Mikael Torfason und seine isländische Familiensaga

Mikael Torfason ist einer der wichtigsten zeitgenössischen Schriftsteller Islands, aktuell werden seine Stücke am Wiener Burgtheater inszeniert. Sein letztes Buch „Die Fallenden“ ist der zweite Teil seiner autobiographischen Romantriologie und handelt vom Tod seines Vaters.

Von Lisa Schneider

Jedem Land seine Klischees. In Österreich wären das etwa Berge und Dirndl, in Island dann Geysire und Pferde. Und vermehrter Konsum sehr starken Alkohols. Für den isländischen Schriftsteller Mikael Torfason ist Letzteres aber kein Klischee, sondern Lebensrealität. Sein Vater hat sich im wahrsten Sinn zu Tode gesoffen. Davon, und von dessen bizarrem, schillernden Leben handelt sein neuester Roman.

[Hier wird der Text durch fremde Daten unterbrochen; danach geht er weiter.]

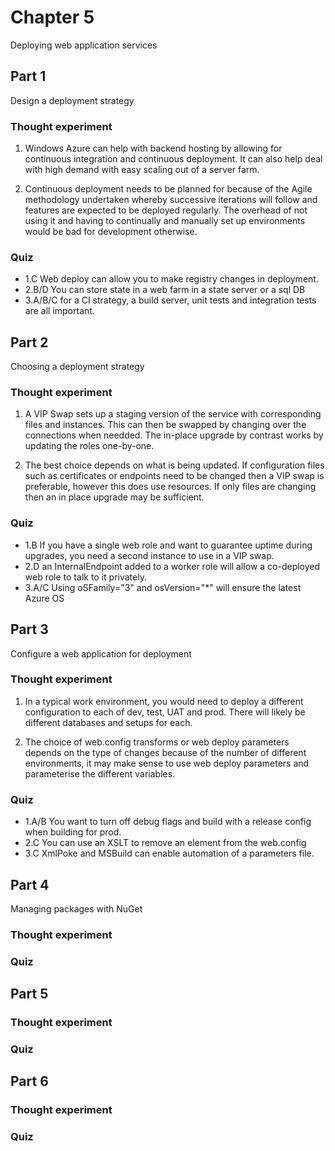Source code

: ﻿# Chapter 5

Deploying web application services

## Part 1

Design a deployment strategy

### Thought experiment

1. Windows Azure can help with backend hosting by allowing for continuous integration and continuous deployment. It can also help deal with high demand with easy scaling out of a server farm.

2. Continuous deployment needs to be planned for because of the Agile methodology undertaken whereby successive iterations will follow and features are expected to be deployed regularly. The overhead of not using it and having to continually and manually set up environments would be bad for development otherwise.

### Quiz

* 1.C Web deploy can allow you to make registry changes in deployment.
* 2.B/D You can store state in a web farm in a state server or a sql DB
* 3.A/B/C for a CI strategy, a build server, unit tests and integration tests are all important.


## Part 2

Choosing a deployment strategy

### Thought experiment

1. A VIP Swap sets up a staging version of the service with corresponding files and instances. This can then be swapped by changing over the connections when needded. The in-place upgrade by contrast works by updating the roles one-by-one.

2. The best choice depends on what is being updated. If configuration files such as certificates or endpoints need to be changed then a VIP swap is preferable, however this does use resources. If only files are changing then an in place upgrade may be sufficient.

### Quiz

* 1.B If you have a single web role and want to guarantee uptime during upgrades, you need a second instance to use in a VIP swap.
* 2.D an InternalEndpoint added to a worker role will allow a co-deployed web role to talk to it privately.
* 3.A/C Using oSFamily="3" and osVersion="*" will ensure the latest Azure OS


## Part 3

Configure a web application for deployment

### Thought experiment

1. In a typical work environment, you would need to deploy a different configuration to each of dev, test, UAT and prod. There will likely be different databases and setups for each.

2. The choice of web.config transforms or web deploy parameters depends on the type of changes because of the number of different environments, it may make sense to use web deploy parameters and parameterise the different variables.

### Quiz

* 1.A/B You want to turn off debug flags and build with a release config when building for prod.
* 2.C You can use an XSLT to remove an element from the web.config
* 3.C XmlPoke and MSBuild can enable automation of a parameters file.


## Part 4

Managing packages with NuGet

### Thought experiment

### Quiz


## Part 5

### Thought experiment

### Quiz


## Part 6

### Thought experiment

### Quiz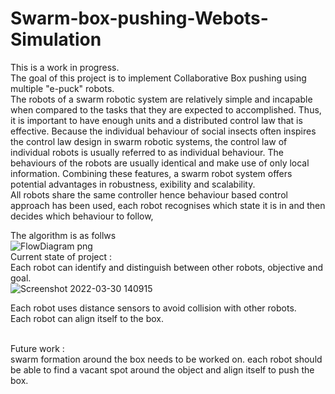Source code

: # Swarm-box-pushing-Webots-Simulation 

This is a work in progress.</br>
The goal of this project is to implement Collaborative Box pushing using multiple "e-puck" robots.</br>
The robots of a swarm robotic system are relatively simple and
incapable when compared to the tasks that they are expected to accomplished. Thus, it is important to have
enough units and a distributed control law that is effective.
Because the individual behaviour of social insects often inspires the control law design in swarm robotic systems, the
control law of individual robots is usually referred to as individual behaviour. The behaviours of the robots are usually
identical and make use of only local information. Combining
these features, a swarm robot system offers potential advantages in robustness, 
exibility and scalability.</br>
All robots share the same controller hence behaviour based control approach has been used,  each robot recognises which state it is in and then decides which behaviour to follow,

The algorithm is as follws </br>
![FlowDiagram png](https://user-images.githubusercontent.com/15308488/160833026-b45e6626-4e49-4df2-b2a1-129522b20c47.jpg)</br>
Current state of project : </br>
Each robot can identify and distinguish between other robots, objective and goal.</br>![Screenshot 2022-03-30 140915](https://user-images.githubusercontent.com/15308488/160834348-6ea4d97f-99ea-4da3-b569-52c64b7bf1f5.jpg)</br>

Each robot uses distance sensors to avoid collision with other robots.</br>
Each robot can align itself to the box.</br></br>


Future work :</br>
swarm formation around the box needs to be worked on. each robot should be able to find a vacant spot around the object and align itself to push the box.</br>
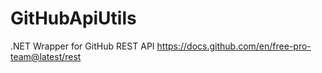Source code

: # GitHubApiUtils
.NET Wrapper for GitHub REST API
https://docs.github.com/en/free-pro-team@latest/rest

„Die Fallenden“ ist der zweite Teil einer Romantriologie, die der mittlerweile 46-jährige Mikael Torfason soeben beendet hat. Der erste Band, „Lost In Paradise“, war in Island ein Bestseller - und wurde auch in viele weitere Sprachen übersetzt.

Alles, was eine Familie zerstören kann

Im ersten Teil seiner Triologie hat Mikael Torfason von seiner Kindheit erzählt. Vom Aufwachsen mit einer lebensbedrohlichen Darmkrankheit, die auch dadurch verschlimmert wird, als dass seine sehr jungen, sehr armen Eltern zu dem Zeitpunkt den Zeugen Jehovas angehören und Bluttransfusionen ablehnen.

Der religiöse Fanatismus seiner Eltern prägt Mikael Torfasons erste Lebensjahre, so wie später deren Scheidung. Während seine Mutter an immer stärkeren Depressionen leidet, wächst er, gemeinsam mit seinem älteren Bruder, beim Vater auf. Der wird schnell zum schweren Alkoholiker, der „mindestens einen Liter Wodka am Tag getrunken und sich zusätzlich an den Wochenenden besoffen hat“.

Die Fallenden" is about me trying to save my father’s life“, erzählt Mikael Torfason im FM4-Interview. Sein Vater wird nach Jahren schweren Trinkens, einem Entzug und einem Rückfall schließlich wegen Leberversagens ins Krankenhaus gebracht. Er wird kurze Zeit später sogar nach Schweden ausgeflogen, weil er dort auf eine Transplantation warten soll. Diese wird aber generell nur genehmigt, wenn der oder die Betroffene in den letzten sechs Monaten keinen Alkoholmissbrauch betrieben hat. Das trifft im Fall von Mikael Torfasons Vater nicht zu.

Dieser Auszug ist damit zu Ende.